While the newspaper did not disclose how the eleven-year-old video had been obtained, it clearly captured audio of Trump talking with “Access Hollywood” host Billy Bush, on a bus with the show’s name written across the side, arriving on a Hollywood set to tape a segment with Trump.  Among other banter with the tabloid host before the two emerge from the bus to go the set, Trump can be heard boasting about kissing women and grabbing women by their sexual organs.

Stone’s memo to Bannon, dated Sept 26, 2016, was intended to lay out a counterattack strategy.

By that date, Stone had grown increasingly concerned the Clinton campaign planned to make attacking Trump over various sexual indiscretions a major issue in the final weeks of the 2016 presidential campaign.

Stone implements his plan

On page 222 of his book Making of the President 2016, Stone explains the surprise press conference he organized prior to the start of the second presidential debate.

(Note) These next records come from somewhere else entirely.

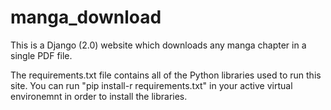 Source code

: # manga_download

This is a Django (2.0) website which downloads any manga chapter in a single PDF file.

The requirements.txt file contains all of the Python libraries used to run this site. You can run "pip install-r requirements.txt" in your active virtual environemnt in order to install the libraries.
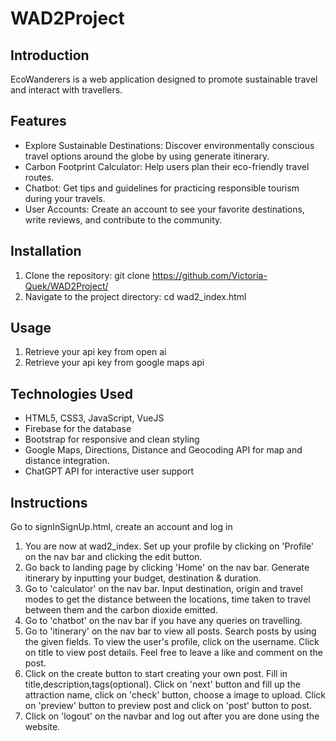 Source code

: # WAD2Project
## Introduction

 EcoWanderers is a web application designed to promote sustainable travel and interact with travellers.

## Features

- Explore Sustainable Destinations: Discover environmentally conscious travel options around the globe by using generate itinerary.
- Carbon Footprint Calculator: Help users plan their eco-friendly travel routes.
- Chatbot: Get tips and guidelines for practicing responsible tourism during your travels.
- User Accounts: Create an account to see your favorite destinations, write reviews, and contribute to the community.


## Installation

1. Clone the repository: git clone https://github.com/Victoria-Quek/WAD2Project/
2. Navigate to the project directory: cd wad2_index.html


## Usage

1. Retrieve your api key from open ai
2. Retrieve your api key from google maps api

## Technologies Used

- HTML5, CSS3, JavaScript, VueJS
- Firebase for the database
- Bootstrap for responsive and clean styling
- Google Maps, Directions, Distance and Geocoding API for map and distance integration.
- ChatGPT API for interactive user support

## Instructions
Go to signInSignUp.html, create an account and log in
1. You are now at wad2_index. Set up your profile by clicking on 'Profile' on the nav bar and clicking the edit button.
2. Go back to landing page by clicking 'Home' on the nav bar. Generate itinerary by inputting your budget, destination & duration.
3. Go to 'calculator' on the nav bar. Input destination, origin and travel modes to get the distance between the locations, time taken to travel between them and the carbon dioxide emitted.
4. Go to 'chatbot' on the nav bar if you have any queries on travelling.
5. Go to 'itinerary' on the nav bar to view all posts. Search posts by using the given fields. To view the user's profile, click on the username.
   Click on title to view post details. Feel free to leave a like and comment on the post.
6. Click on the create button to start creating your own post. Fill in title,description,tags(optional). 
   Click on 'next' button and fill up the attraction name, click on 'check' button, choose a image to upload. Click on 'preview' button to preview post and click on 'post' button to post.
7. Click on 'logout' on the navbar and log out after you are done using the website.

On Sunday night, Oct. 9, 2016, prior to the start of the second presidential debate, Trump invited the press to a pre-debate press conference. The press who showed up were surprised to find Trump hosting a panel of three women who have accused Bill Clinton of sexual assault or rape – Paula Jones, Kathleen Willey, and Juanita Broaddrick. 

Paula Jones was arguably Bill Clinton’s most prominent and tenacious sexual assault victim. On November 14, 1998 Clinton paid Jones $850,000 to settle the case, after “more than 4 ½ years of scorched-earth legal warfare.”

Kathleen Willey has alleged Bill Clinton sexually assaulted her in the Oval Office on November 29, 1993.

Juanita Broaddrick, a former nursing home administrator, alleged that Bill Clinton, when he was Arkansas Attorney General, sexually assaulted her in a hotel room in April 1978.[1] 

Fox News noted Trump posted the video of the press conference in St. Louis, Missouri, to his Facebook page less than 90 minutes before the second debate was scheduled to begin.

In the next paragraph, Stone explains his strategy in conducting the surprise news conference:

The point of the press conference was not to argue Bill Clinton’s well-known history of marital infidelity to his wife, Hillary.  The point was that Paula Jones, Kathleen Willey, and Juanita Broaddrick have all accused Bill Clinton of criminal sexual assault and rape.  In attrition, all three women have argued Hillary Clinton is equally guilty in her husband’s sexual crimes, in that Hillary is an accomplice-after-the-fact – an enabler – who regularly attacks and threatens Clinton’s sexual assault victims in order to silence them.

Also present was Kathy Shelton.  Hillary Clinton had defended the man who had raped Shelton in 1975 when she was only 12-years-old.

Stone managed to get the women seated prominently in the gallery across from Bill Clinton during the debate.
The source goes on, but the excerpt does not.